# Exercise description
Find the lines in the records below that contain "numeric", and report each of them.

# Records to use
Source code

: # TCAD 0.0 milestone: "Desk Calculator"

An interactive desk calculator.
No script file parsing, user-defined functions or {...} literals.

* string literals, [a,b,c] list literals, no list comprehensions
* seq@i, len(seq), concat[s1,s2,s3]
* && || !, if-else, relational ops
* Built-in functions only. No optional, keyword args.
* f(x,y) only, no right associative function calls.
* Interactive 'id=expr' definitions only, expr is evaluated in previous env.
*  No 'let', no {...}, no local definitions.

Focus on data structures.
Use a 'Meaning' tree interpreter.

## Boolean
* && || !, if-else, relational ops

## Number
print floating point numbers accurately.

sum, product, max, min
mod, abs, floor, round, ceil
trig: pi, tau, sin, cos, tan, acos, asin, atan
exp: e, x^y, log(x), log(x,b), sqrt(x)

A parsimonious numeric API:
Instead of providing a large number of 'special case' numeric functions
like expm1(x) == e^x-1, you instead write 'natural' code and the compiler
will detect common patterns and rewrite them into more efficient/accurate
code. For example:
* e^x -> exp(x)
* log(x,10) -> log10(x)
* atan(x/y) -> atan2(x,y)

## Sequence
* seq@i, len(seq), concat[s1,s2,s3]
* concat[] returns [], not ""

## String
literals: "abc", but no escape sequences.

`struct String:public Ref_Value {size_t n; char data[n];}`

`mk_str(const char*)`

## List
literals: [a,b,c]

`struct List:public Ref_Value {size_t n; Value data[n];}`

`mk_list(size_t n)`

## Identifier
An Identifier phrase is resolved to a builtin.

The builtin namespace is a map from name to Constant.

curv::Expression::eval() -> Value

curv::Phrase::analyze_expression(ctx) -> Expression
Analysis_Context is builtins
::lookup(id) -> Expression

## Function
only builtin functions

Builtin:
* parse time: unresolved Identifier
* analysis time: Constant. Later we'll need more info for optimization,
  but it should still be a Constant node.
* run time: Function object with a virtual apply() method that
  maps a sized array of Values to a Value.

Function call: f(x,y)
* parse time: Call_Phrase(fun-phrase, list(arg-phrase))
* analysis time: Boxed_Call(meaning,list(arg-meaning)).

# Answer box
A parsimonious numeric API:
Instead of providing a large number of 'special case' numeric functions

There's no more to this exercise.